Trailerschau für Filmstarts vom 17.6.

Die Fußball-WM läuft, und wir bekommen eine weitere Woche ohne sonderlich relevante oder interessante Neustarts.

Auf die DVD warten:
Five Minutes of Heaven: Liam Neeson spielt einen altgewordenen Protestanten, der im Nordirland-Bürgerkrieg als Teenager einen Katholiken ermordet hat. Nun soll er nach dem Absitzen seiner Haftstrafe den Bruder des Opfers zu einem öffentlichen Aussöhnungsgespräch im Fernsehen treffen. Regie führt der deutsche Regisseur Oliver Hirschbiegel, der mit dem Untergang gleichermaßen Erfolg und Prügel einsammelte. Für diesen Film erfährt er vor allem viel Lob.
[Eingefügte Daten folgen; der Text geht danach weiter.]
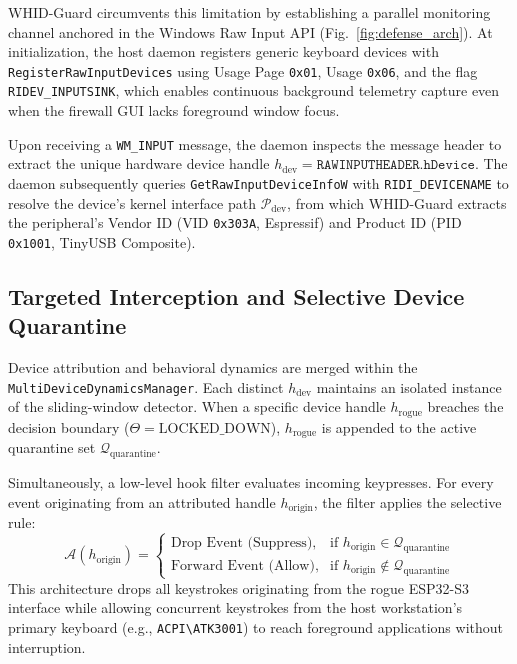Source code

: \documentclass[conference]{IEEEtran}
\begin{document}
WHID-Guard circumvents this limitation by establishing a parallel monitoring channel anchored in the Windows Raw Input API (Fig.~\ref{fig:defense_arch}). At initialization, the host daemon registers generic keyboard devices with \texttt{RegisterRawInputDevices} using Usage Page \texttt{0x01}, Usage \texttt{0x06}, and the flag \texttt{RIDEV\_INPUTSINK}, which enables continuous background telemetry capture even when the firewall GUI lacks foreground window focus.

Upon receiving a \texttt{WM\_INPUT} message, the daemon inspects the message header to extract the unique hardware device handle $h_{\text{dev}} = \texttt{RAWINPUTHEADER.hDevice}$. The daemon subsequently queries \texttt{GetRawInputDeviceInfoW} with \texttt{RIDI\_DEVICENAME} to resolve the device's kernel interface path $\mathcal{P}_{\text{dev}}$, from which WHID-Guard extracts the peripheral's Vendor ID (VID \texttt{0x303A}, Espressif) and Product ID (PID \texttt{0x1001}, TinyUSB Composite).

\subsection{Targeted Interception and Selective Device Quarantine}
Device attribution and behavioral dynamics are merged within the \texttt{MultiDeviceDynamicsManager}. Each distinct $h_{\text{dev}}$ maintains an isolated instance of the sliding-window detector. When a specific device handle $h_{\text{rogue}}$ breaches the decision boundary ($\Theta = \text{LOCKED\_DOWN}$), $h_{\text{rogue}}$ is appended to the active quarantine set $\mathcal{Q}_{\text{quarantine}}$.

Simultaneously, a low-level hook filter evaluates incoming keypresses. For every event originating from an attributed handle $h_{\text{origin}}$, the filter applies the selective rule:
\begin{equation}
\mathcal{A}(h_{\text{origin}}) = 
\begin{cases}
\text{Drop Event (Suppress)}, & \text{if } h_{\text{origin}} \in \mathcal{Q}_{\text{quarantine}} \\
\text{Forward Event (Allow)}, & \text{if } h_{\text{origin}} \notin \mathcal{Q}_{\text{quarantine}}
\end{cases}
\label{eq:selective_action}
\end{equation}
This architecture drops all keystrokes originating from the rogue ESP32-S3 interface while allowing concurrent keystrokes from the host workstation's primary keyboard (e.g., \texttt{ACPI\textbackslash ATK3001}) to reach foreground applications without interruption.
\end{document}
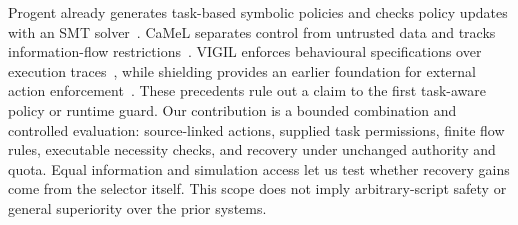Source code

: Progent already generates task-based symbolic policies and checks policy
updates with an SMT solver~\cite{progent}. CaMeL separates control from untrusted
data and tracks information-flow restrictions~\cite{camel}. VIGIL enforces
behavioural specifications over execution traces~\cite{vigil}, while shielding
provides an earlier foundation for external action enforcement~\cite{shield}.
These precedents rule out a claim to the first task-aware policy or runtime
guard. Our contribution is a bounded combination and controlled evaluation:
source-linked actions, supplied task permissions, finite flow rules, executable
necessity checks, and recovery under unchanged authority and quota. Equal
information and simulation access let us test whether recovery gains come from
the selector itself. This scope does not imply arbitrary-script safety or
general superiority over the prior systems.
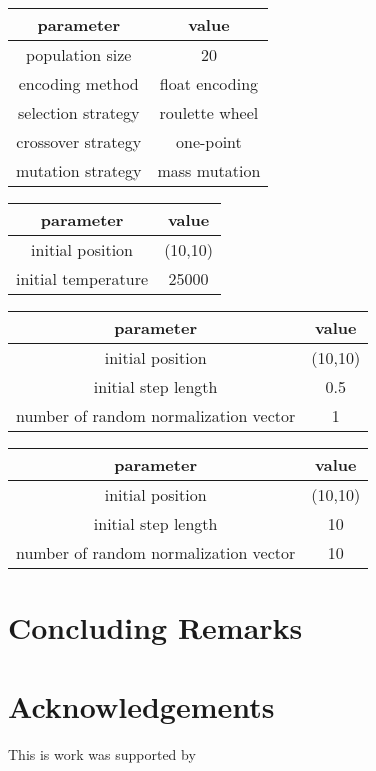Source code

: \documentclass[smallextended]{svjour3}       %
\begin{document}
\begin{tabular}{cc}
	\toprule
	parameter & value \\
	\midrule
	population size      & 20               \\
    encoding method      & float encoding  \\
	selection strategy   & roulette wheel  \\
	crossover strategy   & one-point \\
	mutation strategy    & mass mutation   \\
	\bottomrule
\end{tabular}

\begin{tabular}{cc}
	\toprule
	parameter & value \\
	\midrule
    initial position & (10,10) \\
    initial temperature  &  25000 \\
	\bottomrule
\end{tabular}

\begin{tabular}{cc}
	\toprule
	parameter & value \\
	\midrule
    initial position & (10,10) \\
    initial step length &  0.5   \\
    number of random normalization vector & 1 \\
	\bottomrule
\end{tabular}



\begin{tabular}{cc}
	\toprule
	parameter & value \\
	\midrule
    initial position & (10,10) \\
    initial step length &  10   \\
    number of random normalization vector & 10 \\
	\bottomrule
\end{tabular}





\section{Concluding Remarks}
\section{Acknowledgements}
This is work was supported by 
\end{document}
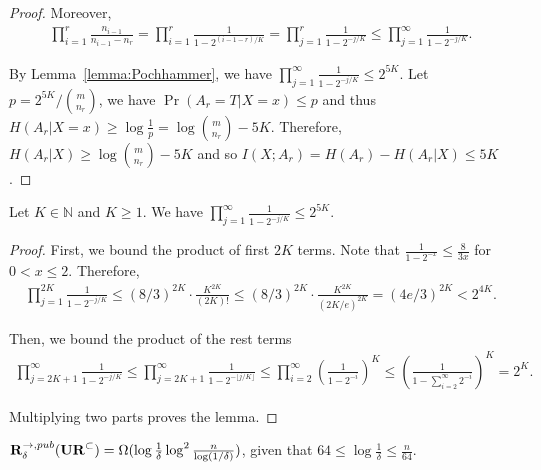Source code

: \begin{proof}
  Moreover, 
  \begin{align}
    \prod_{i=1}^{r} \frac{n_{i-1}}{n_{i-1}-n_r}
    =\prod_{i=1}^{r} \frac{1}{1-2^{(i-1-r)/K}}
    =\prod_{j=1}^{r} \frac{1}{1-2^{-j/K}}
    \le \prod_{j=1}^{\infty} \frac{1}{1-2^{-j/K}}.
  \end{align}
  
  
  By Lemma~\ref{lemma:Pochhammer}, we have $\prod_{j=1}^{\infty} \frac{1}{1-2^{-j/K}}\le 2^{5K}$. Let $p={2^{5K}}/{{m\choose n_r}}$, we have $\Pr(A_r=T|X=x)\le p$ and thus $H(A_r|X=x)\ge \log\frac{1}{p}=\log{{m\choose n_r}}-5K$. Therefore, $H(A_r|X)\ge \log{{m\choose n_r}}-5K$ and so $I(X;A_r)=H(A_r)-H(A_r|X)\le 5K$.  
\end{proof}

\begin{lemma}\label{lemma:Pochhammer}
  Let $K\in \mathbb{N}$ and $K\ge 1$. We have $\prod_{j=1}^{\infty} \frac{1}{1-2^{-j/K}}\le 2^{5K}$.
\end{lemma}

\begin{proof}
  First, we bound the product of first $2K$ terms. Note that $\frac{1}{1-2^{-x}}\le \frac{8}{3x}$ for $0<x\le 2$. Therefore, 
  \begin{align}
    \prod_{j=1}^{2K}\frac{1}{1-2^{-j/K}}
    \le (8/3)^{2K}\cdot \frac{K^{2K}}{(2K)!}
    \le (8/3)^{2K}\cdot \frac{K^{2K}}{(2K/e)^{2K}}
    = (4e/3)^{2K}
    < 2^{4K}. 
  \end{align}
  
  Then, we bound the product of the rest terms
  \begin{align}
    \prod_{j=2K+1}^{\infty}\frac{1}{1-2^{-j/K}} 
    \le \prod_{j=2K+1}^{\infty}\frac{1}{1-2^{-\lfloor j/K \rfloor}} 
    \le \prod_{i=2}^{\infty}\left( \frac{1}{1-2^{-i}}\right)^K 
    \le \left( \frac{1}{1-\sum_{i=2}^{\infty}2^{-i}}\right)^K
    = 2^K.
  \end{align}
  
  Multiplying two parts proves the lemma.
\end{proof}

\begin{theorem}
  $\mathbf{R}^{\rightarrow,pub}_\delta(\mathbf{UR}^\subset) = \Omega(\log \frac{1}{\delta}\log^2 \frac{n}{\log (1/\delta)} )$, given that $64 \le \log \frac{1}{\delta} \le \frac{n}{64}$.
\end{theorem}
Vielleicht mal im Fernsehen:
La Nana (La Nana – Die Perle): Die Titelgebende „Perle“ ist ein altgedientes Hausmädchen in einem reichen chilenischen Haushalt, das sich Laufe der Jahre allerdings vom Engel zum Drachen entwickelt hat. Als die Familie ein zweites Hausmädchen einstellt, wird’s erst recht schwierig. Bestimmt nicht jedermanns Tasse Tee, aber durch sein unverbrauchtes Thema und seine Portion Humor durchaus interessant.

Die Stille der Unschuld – Der Künstler Gottfried Helnwein: Eines der vielen Künstlerporträts, die immer wieder im Kino auftauchen, obwohl sie wohl eher fürs Fernsehen geschaffen sind.

Muss nicht sein:
Amelia: Pathosgeladenes Biopic über die Fliegerlegende Amelia Earheart. Startet in Deutschland trotz relativ bekannter Namen (Regie: Mira Nair, Hauptrollen: Hilary Swank, Richard Gere, Ewan McGregor) nur auf sehr kleiner Flamme (sieben Kopien). Mit einem Tomatometer-Ranking von 20% wird das wohl genau richtig sein.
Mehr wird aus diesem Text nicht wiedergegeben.